The authors were faced with the task of developing a method for assessing the tendency of diesel fuels to carbon formation with high reliability, which could be implemented for dual-use equipment (military and civilian) using available domestic equipment.

The quantitative assessment of the tendency of diesel fuels to carbon formation is carried out using laboratory and motor methods.

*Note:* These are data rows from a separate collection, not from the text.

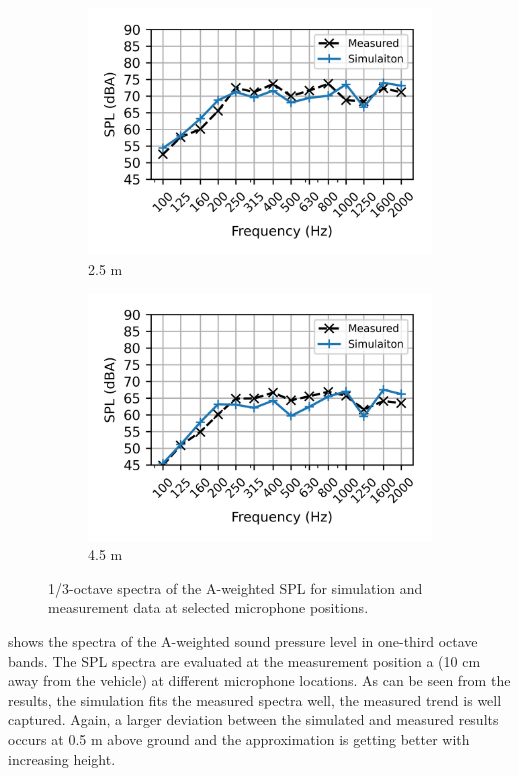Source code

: \begin{figure}
\begin{subfigure}[b]{0.49\textwidth}
		\centering
		\includegraphics{fig/chap5/initial_model/freq_spectrum/pos_10cm_2pt5m.png}
		\caption{2.5 m}
	\end{subfigure}
	\hfill
	\begin{subfigure}[b]{0.49\textwidth}
		\centering
		\includegraphics{fig/chap5/initial_model/freq_spectrum/pos_10cm_4pt5m.png}
		\caption{4.5 m}
	\end{subfigure}
	\caption{1/3-octave spectra of the A-weighted SPL for simulation and measurement data at selected microphone positions.}
	\label{fig:freq_spectrum}
\end{figure}
%
 shows the spectra of the A-weighted sound pressure level in one-third octave bands. The SPL spectra are evaluated at the measurement position a (10 cm away from the vehicle) at different microphone locations. As can be seen from the results, the simulation fits the measured spectra well, the measured trend is well captured. Again, a larger deviation between the simulated and measured results occurs at 0.5 m above ground and the approximation is getting better with increasing height.

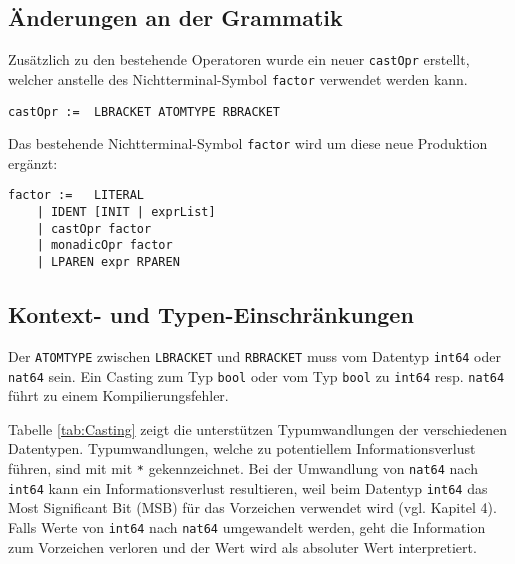\documentclass[10pt, a4paper, twocolumn]{article} %
\begin{document}
\subsection{Änderungen an der Grammatik}

Zusätzlich zu den bestehende Operatoren wurde ein neuer \texttt{castOpr} erstellt, welcher anstelle des Nichtterminal-Symbol \texttt{factor} verwendet werden kann.
\begin{lstlisting}[backgroundcolor = \color{lightgray},
xleftmargin = 0.05cm,
framexleftmargin = 0.05em]
    castOpr :=  LBRACKET ATOMTYPE RBRACKET
\end{lstlisting}
Das bestehende Nichtterminal-Symbol \texttt{factor} wird um diese neue Produktion ergänzt:
\begin{lstlisting}[backgroundcolor = \color{lightgray},
xleftmargin = 0.05cm,
framexleftmargin = 0.05em]
    factor :=   LITERAL
    | IDENT [INIT | exprList]
    | castOpr factor
    | monadicOpr factor
    | LPAREN expr RPAREN
\end{lstlisting}

\subsection{Kontext- und Typen-Einschränkungen}
Der \texttt{ATOMTYPE} zwischen \texttt{LBRACKET} und \texttt{RBRACKET} muss vom Datentyp \texttt{int64} oder \texttt{nat64} sein.
Ein Casting zum Typ \texttt{bool} oder vom Typ \texttt{bool} zu \texttt{int64} resp. \texttt{nat64} führt zu einem Kompilierungsfehler.

Tabelle \ref{tab:Casting} zeigt die unterstützen Typumwandlungen der verschiedenen Datentypen.
Typumwandlungen, welche zu potentiellem Informationsverlust führen, sind mit mit \texttt{*} gekennzeichnet.
Bei der Umwandlung von \texttt{nat64} nach \texttt{int64} kann ein Informationsverlust resultieren, weil beim Datentyp \texttt{int64} das Most Significant Bit (MSB) für das Vorzeichen verwendet wird (vgl. Kapitel 4). %
Falls Werte von \texttt{int64} nach \texttt{nat64} umgewandelt werden, geht die Information zum Vorzeichen verloren und der Wert wird als absoluter Wert interpretiert.
\begin{table}[h]
    \tiny
    \centering
    \caption{Casting zwischen Datentypen}
    \label{tab:Casting}
\end{table}
\end{document}
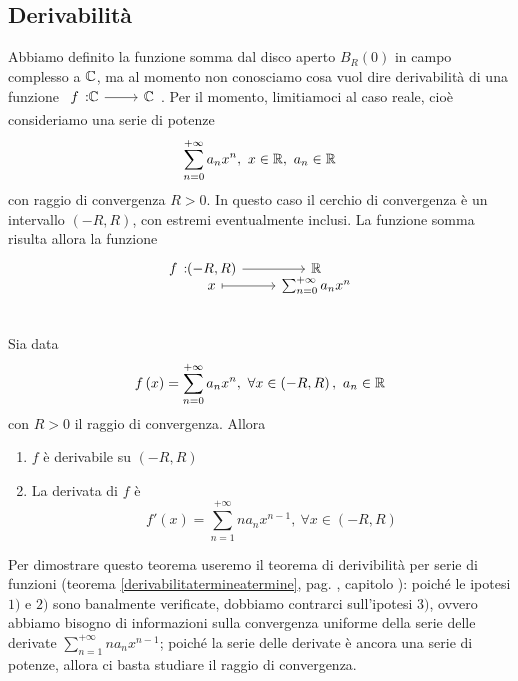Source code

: \subsection{Derivabilità}
Abbiamo definito la funzione somma dal disco aperto $B_R\left(0\right)$ in campo complesso a $\mathbb{C}$, ma al momento non conosciamo cosa vuol dire derivabilità di una funzione $\funz{f}{\complexset}{\complexset}$. Per il momento, limitiamoci al caso reale, cioè consideriamo una serie di potenze
\begin{equation*}
	\sum_{n=0}^{+\infty}a_nx^n,\ x\in\realset,\ a_n\in\realset
\end{equation*}
con raggio di convergenza $R>0$. In questo caso il cerchio di convergenza è un intervallo $\left(-R,R\right)$, con estremi eventualmente inclusi. La funzione somma risulta allora la funzione
\begin{equation}
	\funztot{f}{\left(-R,R\right)}{\realset}{x}{\sum_{n=0}^{+\infty}a_nx^n}
\end{equation}
\begin{theorema}~{}\\
	Sia data
	\begin{equation*}
		f\left(x\right)=\sum_{n=0}^{+\infty}a_nx^n,\ \forall x\in\left(-R,R\right),\ a_n\in\realset
	\end{equation*}
con $R>0$ il raggio di convergenza. Allora
\begin{enumerate}
	\item $f$ è derivabile su $\left(-R,R\right)$
	\item La derivata di $f$ è
	\begin{equation}
		f'\left(x\right)=\sum_{n=1}^{+\infty}na_nx^{n-1},\ \forall x\in\left(-R,R\right)
	\end{equation}
\end{enumerate}
\end{theorema}
Per dimostrare questo teorema useremo il teorema di derivibilità per serie di funzioni (teorema \ref{derivabilitatermineatermine}, pag. \pageref{derivabilitatermineatermine}, capitolo ): poiché le ipotesi $1)$ e $2)$ sono banalmente verificate, dobbiamo contrarci sull'ipotesi $3)$, ovvero abbiamo bisogno di informazioni sulla convergenza uniforme della serie delle derivate $\displaystyle\sum_{n=1}^{+\infty}na_nx^{n-1}$; poiché la serie delle derivate è ancora una serie di potenze, allora ci basta studiare il raggio di convergenza.
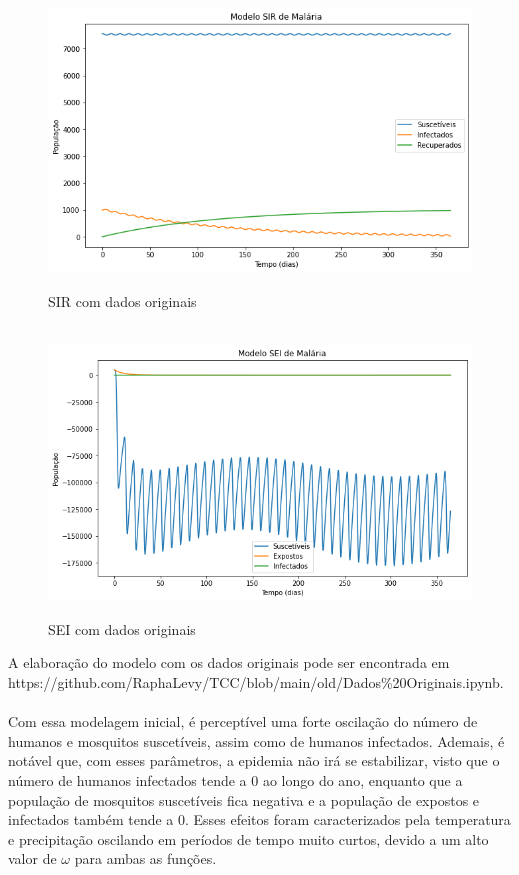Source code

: \documentclass[12pt]{article}
\begin{document}
\begin{figure}[!ht]
        \centering
        \hbox{\hspace{2.8em} \includegraphics[scale=0.5] {SIR_Dados_Originais_Parham_Michael.png}}
        \caption{SIR com dados originais}
\end{figure} 
\begin{figure}[!ht]
        \centering
        \hbox{\hspace{2.0em} \includegraphics[scale=0.5] {SEI_Dados_Originais_Parham_Michael.png}}
        \caption{SEI com dados originais}
\end{figure} 
\newpage
A elaboração do modelo com os dados originais pode ser encontrada em
\\
https://github.com/RaphaLevy/TCC/blob/main/old/Dados\%20Originais.ipynb.
\\\\
Com essa modelagem inicial, é perceptível uma forte oscilação do número de humanos e mosquitos suscetíveis, assim como de humanos infectados. Ademais, é notável que, com esses parâmetros, a epidemia não irá se estabilizar, visto que o número de humanos infectados tende a 0 ao longo do ano, enquanto que a população de mosquitos suscetíveis fica negativa e a população de expostos e infectados também tende a 0. Esses efeitos foram caracterizados pela temperatura e precipitação oscilando em períodos de tempo muito curtos, devido a um alto valor de $\omega$ para ambas as funções. 
\end{document}
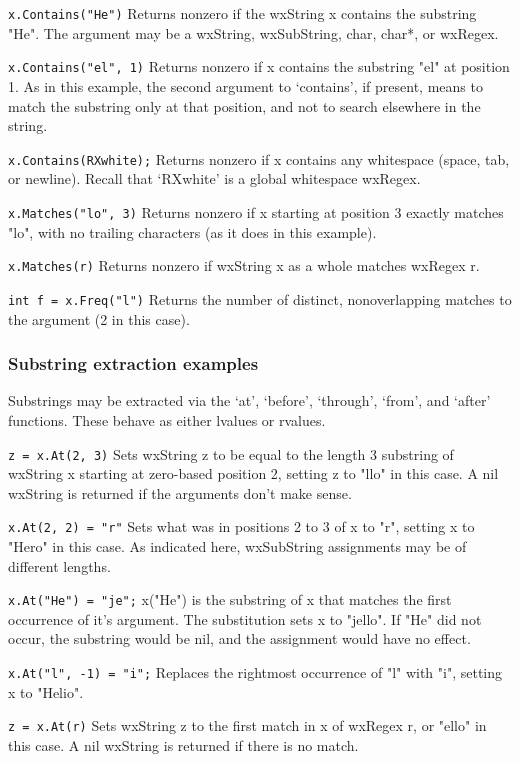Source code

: {\tt x.Contains("He")} 
Returns nonzero if the wxString x contains the substring "He". The
argument may be a wxString, wxSubString, char, char*, or wxRegex.

{\tt x.Contains("el", 1)} 
Returns nonzero if x contains the substring "el" at position 1.
As in this example, the second argument to `contains', if present,
means to match the substring only at that position, and not to
search elsewhere in the string.

{\tt x.Contains(RXwhite);} 
Returns nonzero if x contains any whitespace (space, tab, or
newline). Recall that `RXwhite' is a global whitespace wxRegex.

{\tt x.Matches("lo", 3)} 
Returns nonzero if x starting at position 3 exactly matches "lo",
with no trailing characters (as it does in this example).

{\tt x.Matches(r)} 
Returns nonzero if wxString x as a whole matches wxRegex r.

{\tt int f = x.Freq("l")} 
Returns the number of distinct, nonoverlapping matches to the
argument (2 in this case).

\subsubsection{Substring extraction examples}

Substrings may be extracted via the `at', `before', `through',
`from', and `after' functions.  These behave as either lvalues or
rvalues.

{\tt z = x.At(2, 3)} 
Sets wxString z to be equal to the length 3 substring of wxString x
starting at zero-based position 2, setting z to "llo" in this
case. A nil wxString is returned if the arguments don't make sense.

{\tt x.At(2, 2) = "r"} 
Sets what was in positions 2 to 3 of x to "r", setting x to "Hero"
in this case. As indicated here, wxSubString assignments may be of
different lengths.

{\tt x.At("He") = "je";} 
x("He") is the substring of x that matches the first occurrence of
it's argument. The substitution sets x to "jello". If "He" did not
occur, the substring would be nil, and the assignment would have
no effect.

{\tt x.At("l", -1) = "i";} 
Replaces the rightmost occurrence of "l" with "i", setting x to
"Helio".

{\tt z = x.At(r)} 
Sets wxString z to the first match in x of wxRegex r, or "ello" in this
case. A nil wxString is returned if there is no match.

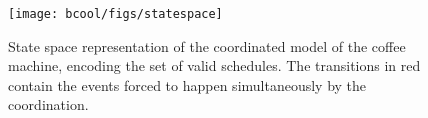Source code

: \begin{figure}[]
	\begin{center}
		\texttt{[image: bcool/figs/statespace]}
		\caption{State space representation of the coordinated model of the coffee machine, encoding the set of valid schedules. The transitions in red contain the events forced to happen simultaneously by the coordination.}
		\label{fig:statespace}
	\end{center}
\end{figure}

	

	


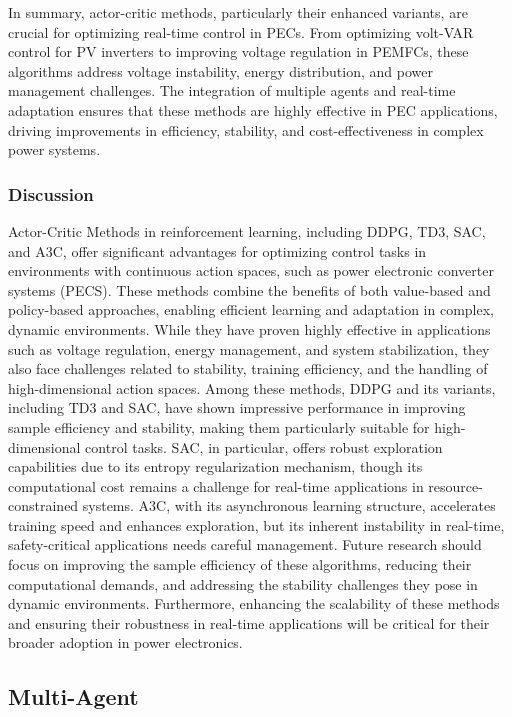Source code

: In summary, actor-critic methods, particularly their enhanced variants, are crucial for optimizing real-time control in PECs. From optimizing volt-VAR control for PV inverters to improving voltage regulation in PEMFCs, these algorithms address voltage instability, energy distribution, and power management challenges. The integration of multiple agents and real-time adaptation ensures that these methods are highly effective in PEC applications, driving improvements in efficiency, stability, and cost-effectiveness in complex power systems.

\subsubsection{Discussion}

Actor-Critic Methods in reinforcement learning, including DDPG, TD3, SAC, and A3C, offer significant advantages for optimizing control tasks in environments with continuous action spaces, such as power electronic converter systems (PECS). These methods combine the benefits of both value-based and policy-based approaches, enabling efficient learning and adaptation in complex, dynamic environments. While they have proven highly effective in applications such as voltage regulation, energy management, and system stabilization, they also face challenges related to stability, training efficiency, and the handling of high-dimensional action spaces. Among these methods, DDPG and its variants, including TD3 and SAC, have shown impressive performance in improving sample efficiency and stability, making them particularly suitable for high-dimensional control tasks. SAC, in particular, offers robust exploration capabilities due to its entropy regularization mechanism, though its computational cost remains a challenge for real-time applications in resource-constrained systems. A3C, with its asynchronous learning structure, accelerates training speed and enhances exploration, but its inherent instability in real-time, safety-critical applications needs careful management. Future research should focus on improving the sample efficiency of these algorithms, reducing their computational demands, and addressing the stability challenges they pose in dynamic environments. Furthermore, enhancing the scalability of these methods and ensuring their robustness in real-time applications will be critical for their broader adoption in power electronics. 

\subsection{Multi-Agent}
\label{sec:ma_methods}

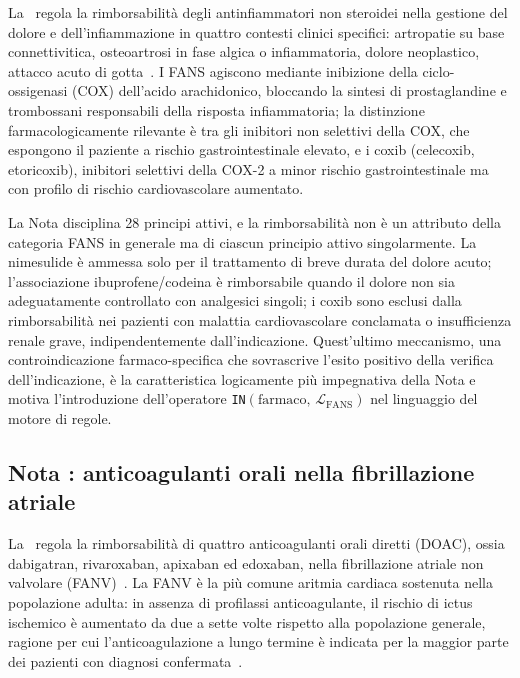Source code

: La \notesessanta\ regola la rimborsabilità degli antinfiammatori non steroidei
nella gestione del dolore e dell'infiammazione in quattro contesti
clinici specifici: artropatie su base connettivitica, osteoartrosi in fase
algica o infiammatoria, dolore neoplastico, attacco acuto di gotta~\cite{nota66aifa}.
I FANS agiscono mediante inibizione della ciclo-ossigenasi (COX) dell'acido
arachidonico, bloccando la sintesi di prostaglandine e trombossani responsabili
della risposta infiammatoria; la distinzione farmacologicamente rilevante è
tra gli inibitori non selettivi della COX, che espongono il paziente a rischio
gastrointestinale elevato, e i coxib (celecoxib, etoricoxib), inibitori
selettivi della COX-2 a minor rischio gastrointestinale ma con profilo di
rischio cardiovascolare aumentato.

La Nota disciplina 28 principi attivi, e la rimborsabilità non è un attributo
della categoria FANS in generale ma di ciascun principio attivo singolarmente.
La nimesulide è ammessa solo per il trattamento di breve durata del dolore
acuto; l'associazione ibuprofene/codeina è rimborsabile quando il dolore non
sia adeguatamente controllato con analgesici singoli; i coxib sono esclusi
dalla rimborsabilità nei pazienti con malattia cardiovascolare conclamata o
insufficienza renale grave, indipendentemente dall'indicazione.
Quest'ultimo meccanismo, una controindicazione farmaco-specifica che sovrascrive
l'esito positivo della verifica dell'indicazione, è la caratteristica logicamente
più impegnativa della Nota e motiva l'introduzione dell'operatore
\texttt{IN}$(\text{farmaco},\,\mathcal{L}_\text{FANS})$ nel linguaggio
del motore di regole.

\subsection{Nota \notenova: anticoagulanti orali nella fibrillazione atriale}
\label{subsec:nota97}

La \notenova\ regola la rimborsabilità di quattro anticoagulanti orali diretti
(DOAC), ossia dabigatran, rivaroxaban, apixaban ed edoxaban, nella fibrillazione
atriale non valvolare (FANV)~\cite{aifa2018nota97}.
La FANV è la più comune aritmia cardiaca sostenuta nella popolazione adulta: in
assenza di profilassi anticoagulante, il rischio di ictus ischemico è aumentato
da due a sette volte rispetto alla popolazione generale, ragione per cui
l'anticoagulazione a lungo termine è indicata per la maggior parte dei pazienti
con diagnosi confermata~\cite{esc2020afib}.

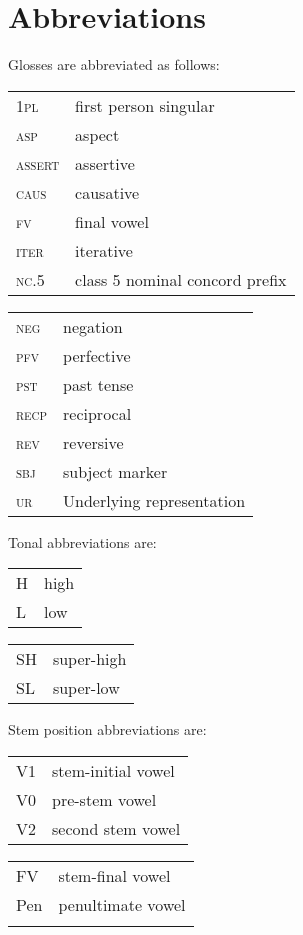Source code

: \documentclass[output=paper,newtxmath,modfonts,nonflat,hidelinks]{langsci/langscibook}
\begin{document}
\section*{Abbreviations}
 
 
 
 
 
Glosses are abbreviated as follows:\\
\medskip

\begin{tabularx}{.45\textwidth}{lQ} 
\textsc{1pl}    &    {first person} singular\\
\textsc{asp}    &    {aspect}\\
\textsc{assert}  &    assertive\\
\textsc{caus}  &    causative\\
\textsc{fv}    &    {final vowel}\\
\textsc{iter}    &  iterative\\
\textsc{nc}.5   &   class 5 nominal concord prefix\\ 
\end{tabularx}
\begin{tabularx}{.45\textwidth}{lQ}
\textsc{neg}    &   {negation}\\
\textsc{pfv}    &   {perfective}\\
\textsc{pst}    &   {past tense}\\
\textsc{recp}  &   reciprocal\\
\textsc{rev}  &   reversive\\
\textsc{sbj}  &  {subject marker} \\
\textsc{ur}  &   {Underlying representation}  
\end{tabularx}
\smallskip

 
\noindent Tonal abbreviations are:
\smallskip


\begin{tabularx}{.45\textwidth}{lQ}
H     &  high\\
L     &  low\\
\end{tabularx}
\begin{tabularx}{.45\textwidth}{lQ}
SH  &  super-high\\
SL   &  super-low
\end{tabularx}
\smallskip


\noindent Stem position abbreviations are:
\smallskip


\begin{tabularx}{.45\textwidth}{lQ}
V1 & stem-initial vowel\\
V0 & pre-stem vowel\\
V2 & second stem vowel\\
\end{tabularx}
\begin{tabularx}{.45\textwidth}{lQ}
FV & stem-{final vowel}\\
Pen & penultimate vowel\\
\\
\end{tabularx}



\sloppy

\printbibliography[heading=subbibliography,notkeyword=this]

\fussy
\end{document}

In this case, as a rule, laboratory methods are "indirect" methods for assessing the tendency to carbon formation, since the test conditions for these methods do not reproduce the actual conditions occurring in the combustion chamber of an internal combustion engine. Motor methods are "direct" and are implemented on full-size single-cylinder or multi-cylinder engines, which bring the test conditions closer to real operating conditions.

When reviewing sources of scientific, technical and patent information, technical solutions were identified that partially (indirectly) allow determining the tendency of diesel fuels to carbon formation.

A well-known laboratory method for indirect assessment of the tendency of diesel fuels to carbon formation in terms of "ash content", which consists in burning a sample of the analyzed fuel, calcining the resulting solid residue to a solid mass, determining the mass of the residue and calculating the ash content [2 - GOST 1461-75 Oil and oil products. Ash content determination method. - Input. 1976-07-01. - M.: Publishing house of standards, 1976. - 5 s]. However, the ash content is an indirect indicator of the tendency of diesel fuel to carbon formation and characterizes the content of mineral inorganic impurities and various inorganic salts in the fuel.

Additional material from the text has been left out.